• ASSIGNED TASK:
The whole listing is to be returned exactly.
# # # # # # #
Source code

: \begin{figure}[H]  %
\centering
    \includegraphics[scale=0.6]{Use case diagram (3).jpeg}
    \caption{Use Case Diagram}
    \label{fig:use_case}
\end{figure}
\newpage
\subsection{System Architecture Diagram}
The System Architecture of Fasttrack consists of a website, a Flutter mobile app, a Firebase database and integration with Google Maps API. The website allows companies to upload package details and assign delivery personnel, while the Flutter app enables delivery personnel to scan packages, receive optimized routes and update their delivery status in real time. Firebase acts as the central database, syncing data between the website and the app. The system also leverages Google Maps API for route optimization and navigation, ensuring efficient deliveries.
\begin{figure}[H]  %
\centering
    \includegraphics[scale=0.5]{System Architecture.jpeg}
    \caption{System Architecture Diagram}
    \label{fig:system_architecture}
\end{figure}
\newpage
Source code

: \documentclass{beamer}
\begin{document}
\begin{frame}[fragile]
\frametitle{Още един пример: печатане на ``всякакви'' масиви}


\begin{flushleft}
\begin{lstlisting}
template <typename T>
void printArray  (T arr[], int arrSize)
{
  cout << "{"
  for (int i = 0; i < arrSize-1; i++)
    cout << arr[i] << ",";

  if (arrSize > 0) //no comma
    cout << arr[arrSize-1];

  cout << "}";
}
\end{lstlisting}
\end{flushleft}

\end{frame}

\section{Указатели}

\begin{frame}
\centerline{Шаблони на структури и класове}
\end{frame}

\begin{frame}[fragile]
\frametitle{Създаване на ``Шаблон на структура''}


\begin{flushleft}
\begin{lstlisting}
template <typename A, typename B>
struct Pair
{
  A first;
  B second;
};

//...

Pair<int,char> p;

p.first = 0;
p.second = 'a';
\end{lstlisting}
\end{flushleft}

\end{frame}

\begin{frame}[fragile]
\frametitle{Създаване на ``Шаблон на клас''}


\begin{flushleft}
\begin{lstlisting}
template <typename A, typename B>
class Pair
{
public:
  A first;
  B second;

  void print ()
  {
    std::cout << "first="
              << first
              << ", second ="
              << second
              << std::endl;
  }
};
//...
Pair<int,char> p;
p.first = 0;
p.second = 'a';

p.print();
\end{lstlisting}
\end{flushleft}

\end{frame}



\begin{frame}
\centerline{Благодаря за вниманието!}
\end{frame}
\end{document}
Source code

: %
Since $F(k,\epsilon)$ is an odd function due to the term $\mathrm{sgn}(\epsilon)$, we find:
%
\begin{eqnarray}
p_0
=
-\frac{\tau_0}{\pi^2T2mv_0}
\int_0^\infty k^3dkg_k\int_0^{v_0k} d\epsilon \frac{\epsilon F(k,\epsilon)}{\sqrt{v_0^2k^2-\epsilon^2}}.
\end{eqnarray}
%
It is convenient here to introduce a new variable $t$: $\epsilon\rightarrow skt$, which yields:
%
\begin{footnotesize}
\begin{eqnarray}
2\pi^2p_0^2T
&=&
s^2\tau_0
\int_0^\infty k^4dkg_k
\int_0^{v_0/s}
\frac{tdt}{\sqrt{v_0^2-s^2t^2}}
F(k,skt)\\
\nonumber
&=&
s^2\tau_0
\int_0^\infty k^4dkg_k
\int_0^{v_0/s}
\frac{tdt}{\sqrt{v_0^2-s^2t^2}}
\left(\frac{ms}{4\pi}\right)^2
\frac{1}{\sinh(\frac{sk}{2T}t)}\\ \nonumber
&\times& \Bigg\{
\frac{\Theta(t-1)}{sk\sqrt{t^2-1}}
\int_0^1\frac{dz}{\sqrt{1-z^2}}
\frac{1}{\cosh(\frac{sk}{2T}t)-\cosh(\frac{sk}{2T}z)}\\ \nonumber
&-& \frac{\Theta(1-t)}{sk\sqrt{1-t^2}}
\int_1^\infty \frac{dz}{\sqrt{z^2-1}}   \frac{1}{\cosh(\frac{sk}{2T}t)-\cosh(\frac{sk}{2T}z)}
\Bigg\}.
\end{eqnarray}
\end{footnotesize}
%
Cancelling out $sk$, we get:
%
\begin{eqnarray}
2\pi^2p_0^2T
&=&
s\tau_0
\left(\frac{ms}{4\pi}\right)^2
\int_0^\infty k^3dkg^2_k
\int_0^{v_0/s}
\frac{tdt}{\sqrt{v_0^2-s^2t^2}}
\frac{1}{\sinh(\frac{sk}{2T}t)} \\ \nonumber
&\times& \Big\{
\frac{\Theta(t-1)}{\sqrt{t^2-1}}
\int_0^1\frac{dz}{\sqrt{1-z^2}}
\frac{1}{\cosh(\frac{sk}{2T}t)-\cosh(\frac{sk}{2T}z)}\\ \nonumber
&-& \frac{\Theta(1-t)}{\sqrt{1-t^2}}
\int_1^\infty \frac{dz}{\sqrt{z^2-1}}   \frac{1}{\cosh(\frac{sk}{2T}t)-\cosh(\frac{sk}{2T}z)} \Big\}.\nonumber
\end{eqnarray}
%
# # # # # # #
• OUTPUT:
Source code

: \begin{figure}[H]  %
\centering
    \includegraphics[scale=0.6]{Use case diagram (3).jpeg}
    \caption{Use Case Diagram}
    \label{fig:use_case}
\end{figure}
\newpage
\subsection{System Architecture Diagram}
The System Architecture of Fasttrack consists of a website, a Flutter mobile app, a Firebase database and integration with Google Maps API. The website allows companies to upload package details and assign delivery personnel, while the Flutter app enables delivery personnel to scan packages, receive optimized routes and update their delivery status in real time. Firebase acts as the central database, syncing data between the website and the app. The system also leverages Google Maps API for route optimization and navigation, ensuring efficient deliveries.
\begin{figure}[H]  %
\centering
    \includegraphics[scale=0.5]{System Architecture.jpeg}
    \caption{System Architecture Diagram}
    \label{fig:system_architecture}
\end{figure}
\newpage
Source code

: \documentclass{beamer}
\begin{document}
\begin{frame}[fragile]
\frametitle{Още един пример: печатане на ``всякакви'' масиви}


\begin{flushleft}
\begin{lstlisting}
template <typename T>
void printArray  (T arr[], int arrSize)
{
  cout << "{"
  for (int i = 0; i < arrSize-1; i++)
    cout << arr[i] << ",";

  if (arrSize > 0) //no comma
    cout << arr[arrSize-1];

  cout << "}";
}
\end{lstlisting}
\end{flushleft}

\end{frame}

\section{Указатели}

\begin{frame}
\centerline{Шаблони на структури и класове}
\end{frame}

\begin{frame}[fragile]
\frametitle{Създаване на ``Шаблон на структура''}


\begin{flushleft}
\begin{lstlisting}
template <typename A, typename B>
struct Pair
{
  A first;
  B second;
};

//...

Pair<int,char> p;

p.first = 0;
p.second = 'a';
\end{lstlisting}
\end{flushleft}

\end{frame}

\begin{frame}[fragile]
\frametitle{Създаване на ``Шаблон на клас''}


\begin{flushleft}
\begin{lstlisting}
template <typename A, typename B>
class Pair
{
public:
  A first;
  B second;

  void print ()
  {
    std::cout << "first="
              << first
              << ", second ="
              << second
              << std::endl;
  }
};
//...
Pair<int,char> p;
p.first = 0;
p.second = 'a';

p.print();
\end{lstlisting}
\end{flushleft}

\end{frame}



\begin{frame}
\centerline{Благодаря за вниманието!}
\end{frame}
\end{document}
Source code

: %
Since $F(k,\epsilon)$ is an odd function due to the term $\mathrm{sgn}(\epsilon)$, we find:
%
\begin{eqnarray}
p_0
=
-\frac{\tau_0}{\pi^2T2mv_0}
\int_0^\infty k^3dkg_k\int_0^{v_0k} d\epsilon \frac{\epsilon F(k,\epsilon)}{\sqrt{v_0^2k^2-\epsilon^2}}.
\end{eqnarray}
%
It is convenient here to introduce a new variable $t$: $\epsilon\rightarrow skt$, which yields:
%
\begin{footnotesize}
\begin{eqnarray}
2\pi^2p_0^2T
&=&
s^2\tau_0
\int_0^\infty k^4dkg_k
\int_0^{v_0/s}
\frac{tdt}{\sqrt{v_0^2-s^2t^2}}
F(k,skt)\\
\nonumber
&=&
s^2\tau_0
\int_0^\infty k^4dkg_k
\int_0^{v_0/s}
\frac{tdt}{\sqrt{v_0^2-s^2t^2}}
\left(\frac{ms}{4\pi}\right)^2
\frac{1}{\sinh(\frac{sk}{2T}t)}\\ \nonumber
&\times& \Bigg\{
\frac{\Theta(t-1)}{sk\sqrt{t^2-1}}
\int_0^1\frac{dz}{\sqrt{1-z^2}}
\frac{1}{\cosh(\frac{sk}{2T}t)-\cosh(\frac{sk}{2T}z)}\\ \nonumber
&-& \frac{\Theta(1-t)}{sk\sqrt{1-t^2}}
\int_1^\infty \frac{dz}{\sqrt{z^2-1}}   \frac{1}{\cosh(\frac{sk}{2T}t)-\cosh(\frac{sk}{2T}z)}
\Bigg\}.
\end{eqnarray}
\end{footnotesize}
%
Cancelling out $sk$, we get:
%
\begin{eqnarray}
2\pi^2p_0^2T
&=&
s\tau_0
\left(\frac{ms}{4\pi}\right)^2
\int_0^\infty k^3dkg^2_k
\int_0^{v_0/s}
\frac{tdt}{\sqrt{v_0^2-s^2t^2}}
\frac{1}{\sinh(\frac{sk}{2T}t)} \\ \nonumber
&\times& \Big\{
\frac{\Theta(t-1)}{\sqrt{t^2-1}}
\int_0^1\frac{dz}{\sqrt{1-z^2}}
\frac{1}{\cosh(\frac{sk}{2T}t)-\cosh(\frac{sk}{2T}z)}\\ \nonumber
&-& \frac{\Theta(1-t)}{\sqrt{1-t^2}}
\int_1^\infty \frac{dz}{\sqrt{z^2-1}}   \frac{1}{\cosh(\frac{sk}{2T}t)-\cosh(\frac{sk}{2T}z)} \Big\}.\nonumber
\end{eqnarray}
%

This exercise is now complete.